Si l’on n’y prend garde, l’homme n’aura eu droit à la maîtrise de son destin que fort brièvement en somme. La société des humains ne se sera libérée que fugacement de la dévotion à la puissance divine, dont Marx, toujours lui, avait dit – avec tout le respect qu’il s’obstinait à avoir pour un régime qui avait notamment permis à Michel-Ange de dégager des pierres toutes les figures qu’il y avait devinées – qu’elle n’était qu’un stupéfiant consolateur. Aujourd’hui, elle ne confie plus son sort qu’aux impératifs exclusifs des bouliers compteurs, à ce que le plus disert des contributeurs de cette livraison de Marginales appelle Capitotal.

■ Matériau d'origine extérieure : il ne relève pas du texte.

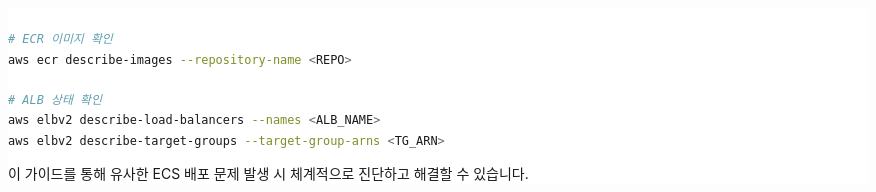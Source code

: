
 ```bash

# ECR 이미지 확인
aws ecr describe-images --repository-name <REPO>

# ALB 상태 확인
aws elbv2 describe-load-balancers --names <ALB_NAME>
aws elbv2 describe-target-groups --target-group-arns <TG_ARN>
```

이 가이드를 통해 유사한 ECS 배포 문제 발생 시 체계적으로 진단하고 해결할 수 있습니다.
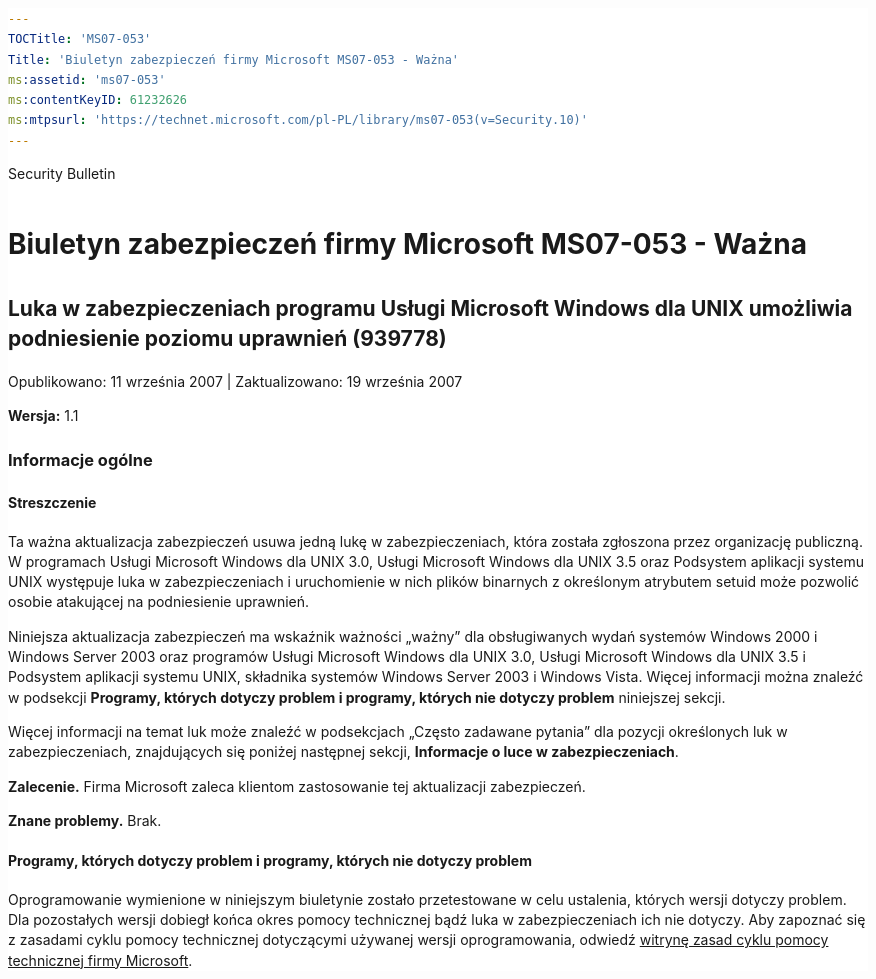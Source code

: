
 ```yaml
---
TOCTitle: 'MS07-053'
Title: 'Biuletyn zabezpieczeń firmy Microsoft MS07-053 - Ważna'
ms:assetid: 'ms07-053'
ms:contentKeyID: 61232626
ms:mtpsurl: 'https://technet.microsoft.com/pl-PL/library/ms07-053(v=Security.10)'
---
```


Security Bulletin

Biuletyn zabezpieczeń firmy Microsoft MS07-053 - Ważna
======================================================

Luka w zabezpieczeniach programu Usługi Microsoft Windows dla UNIX umożliwia podniesienie poziomu uprawnień (939778)
--------------------------------------------------------------------------------------------------------------------

Opublikowano: 11 września 2007 | Zaktualizowano: 19 września 2007

**Wersja:** 1.1

### Informacje ogólne

#### Streszczenie

Ta ważna aktualizacja zabezpieczeń usuwa jedną lukę w zabezpieczeniach, która została zgłoszona przez organizację publiczną. W programach Usługi Microsoft Windows dla UNIX 3.0, Usługi Microsoft Windows dla UNIX 3.5 oraz Podsystem aplikacji systemu UNIX występuje luka w zabezpieczeniach i uruchomienie w nich plików binarnych z określonym atrybutem setuid może pozwolić osobie atakującej na podniesienie uprawnień.

Niniejsza aktualizacja zabezpieczeń ma wskaźnik ważności „ważny” dla obsługiwanych wydań systemów Windows 2000 i Windows Server 2003 oraz programów Usługi Microsoft Windows dla UNIX 3.0, Usługi Microsoft Windows dla UNIX 3.5 i Podsystem aplikacji systemu UNIX, składnika systemów Windows Server 2003 i Windows Vista. Więcej informacji można znaleźć w podsekcji **Programy, których dotyczy problem i programy, których nie dotyczy problem** niniejszej sekcji.

Więcej informacji na temat luk może znaleźć w podsekcjach „Często zadawane pytania” dla pozycji określonych luk w zabezpieczeniach, znajdujących się poniżej następnej sekcji, **Informacje o luce w zabezpieczeniach**.

**Zalecenie.** Firma Microsoft zaleca klientom zastosowanie tej aktualizacji zabezpieczeń.

**Znane problemy.** Brak.

#### Programy, których dotyczy problem i programy, których nie dotyczy problem

Oprogramowanie wymienione w niniejszym biuletynie zostało przetestowane w celu ustalenia, których wersji dotyczy problem. Dla pozostałych wersji dobiegł końca okres pomocy technicznej bądź luka w zabezpieczeniach ich nie dotyczy. Aby zapoznać się z zasadami cyklu pomocy technicznej dotyczącymi używanej wersji oprogramowania, odwiedź [witrynę zasad cyklu pomocy technicznej firmy Microsoft](http://go.microsoft.com/fwlink/?linkid=21742).
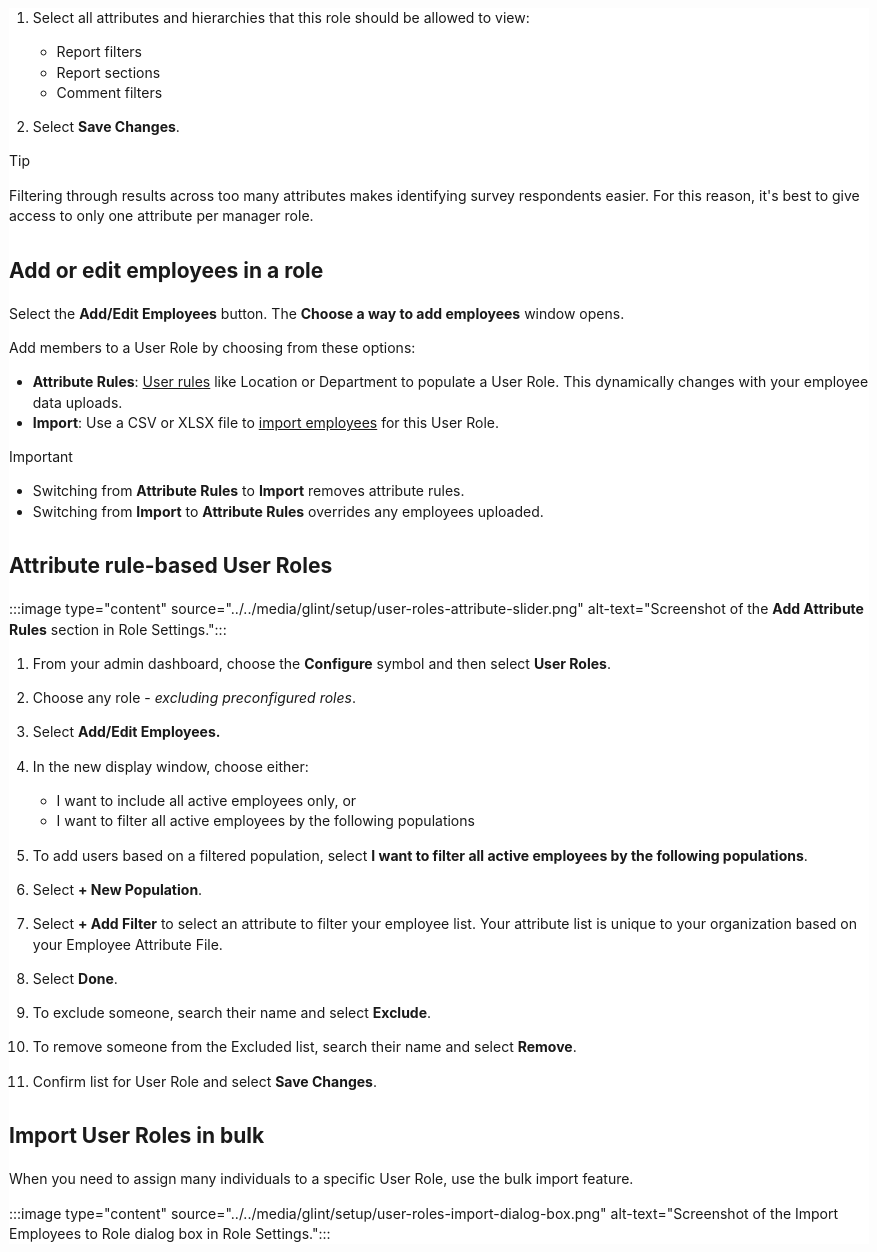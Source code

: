 1. Select all attributes and hierarchies that this role should be allowed to view:
    - Report filters
    - Report sections
    - Comment filters

1. Select **Save Changes**.

> [!TIP]
> Filtering through results across too many attributes makes identifying survey respondents easier. For this reason, it's best to give access to only one attribute per manager role. 

## Add or edit employees in a role

Select the **Add/Edit Employees** button. The **Choose a way to add employees** window opens.

Add members to a User Role by choosing from these options:

- **Attribute Rules**: [User rules](#attribute-rule-based-user-roles) like Location or Department to populate a User Role. This dynamically changes with your employee data uploads.
- **Import**: Use a CSV or XLSX file to [import employees](#import-user-roles-in-bulk) for this User Role. 

> [!IMPORTANT]
> - Switching from **Attribute Rules** to **Import** removes attribute rules.
> - Switching from **Import** to **Attribute Rules** overrides any employees uploaded.
   
## Attribute rule-based User Roles

:::image type="content" source="../../media/glint/setup/user-roles-attribute-slider.png" alt-text="Screenshot of the **Add Attribute Rules** section in Role Settings.":::

1. From your admin dashboard, choose the **Configure** symbol and then select **User Roles**.  
2. Choose any role - *excluding preconfigured roles*.
3. Select  **Add/Edit Employees.**
4. In the new display window, choose either:
   - I want to include all active employees only, or
   - I want to filter all active employees by the following populations

5. To add users based on a filtered population, select  **I want to filter all active employees by the following populations**.
6. Select  **+ New Population**.
7. Select  **+ Add Filter**  to select an attribute to filter your employee list. Your attribute list is unique to your organization based on your Employee Attribute File.
8. Select  **Done**.
9. To exclude someone, search their name and select **Exclude**.
10. To remove someone from the Excluded list, search their name and select **Remove**.
11. Confirm list for User Role and select  **Save Changes**.

## Import User Roles in bulk

When you need to assign many individuals to a specific User Role, use the bulk import feature.

:::image type="content" source="../../media/glint/setup/user-roles-import-dialog-box.png" alt-text="Screenshot of the Import Employees to Role dialog box in Role Settings.":::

Ici encore, la réaction devra être à la hauteur du péril. Se contentera-­t-elle du verdict des urnes ? La démocratie est-elle de taille à produire le contrepoison nécessaire ? Les dernières élections en Belgique en fournissent quelques signes, mais souvenons-nous qu’elles se sont déroulées dans un pays particulièrement exercé, parce que complexe par excellence, à slalomer entre les périls. Mais à l’échelle du monde, nous ne sommes qu’une petite éprouvette. Il est vrai que ces modestes ustensiles ont déjà contribué à combattre bien des fléaux…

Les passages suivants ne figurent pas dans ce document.